Dataset items:

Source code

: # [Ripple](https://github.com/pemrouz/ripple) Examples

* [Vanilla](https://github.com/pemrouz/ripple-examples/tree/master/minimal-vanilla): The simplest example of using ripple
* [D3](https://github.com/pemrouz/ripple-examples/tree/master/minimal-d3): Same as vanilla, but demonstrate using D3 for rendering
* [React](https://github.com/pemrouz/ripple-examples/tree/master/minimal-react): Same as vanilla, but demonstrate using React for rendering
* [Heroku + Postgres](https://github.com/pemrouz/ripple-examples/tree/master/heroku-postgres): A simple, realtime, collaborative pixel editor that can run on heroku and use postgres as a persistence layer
...
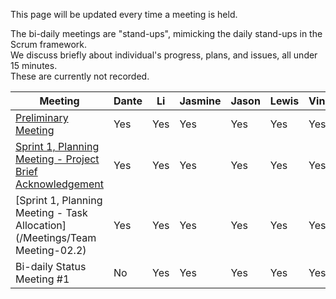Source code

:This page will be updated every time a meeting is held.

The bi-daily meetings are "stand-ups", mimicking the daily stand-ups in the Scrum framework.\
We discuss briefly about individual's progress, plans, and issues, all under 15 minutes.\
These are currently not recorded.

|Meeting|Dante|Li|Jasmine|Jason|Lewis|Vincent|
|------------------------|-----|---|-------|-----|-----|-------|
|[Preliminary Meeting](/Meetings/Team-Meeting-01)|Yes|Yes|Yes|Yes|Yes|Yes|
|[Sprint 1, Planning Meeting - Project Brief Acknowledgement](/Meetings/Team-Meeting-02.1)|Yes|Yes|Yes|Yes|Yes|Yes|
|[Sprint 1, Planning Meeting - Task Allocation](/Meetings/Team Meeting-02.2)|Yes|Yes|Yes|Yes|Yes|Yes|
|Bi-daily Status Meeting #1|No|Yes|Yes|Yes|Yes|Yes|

WHAT TO DO –
Return from the data every line that holds "minimal".

RESPONSE TO THIS EXERCISE –
* [Vanilla](https://github.com/pemrouz/ripple-examples/tree/master/minimal-vanilla): The simplest example of using ripple
* [D3](https://github.com/pemrouz/ripple-examples/tree/master/minimal-d3): Same as vanilla, but demonstrate using D3 for rendering
* [React](https://github.com/pemrouz/ripple-examples/tree/master/minimal-react): Same as vanilla, but demonstrate using React for rendering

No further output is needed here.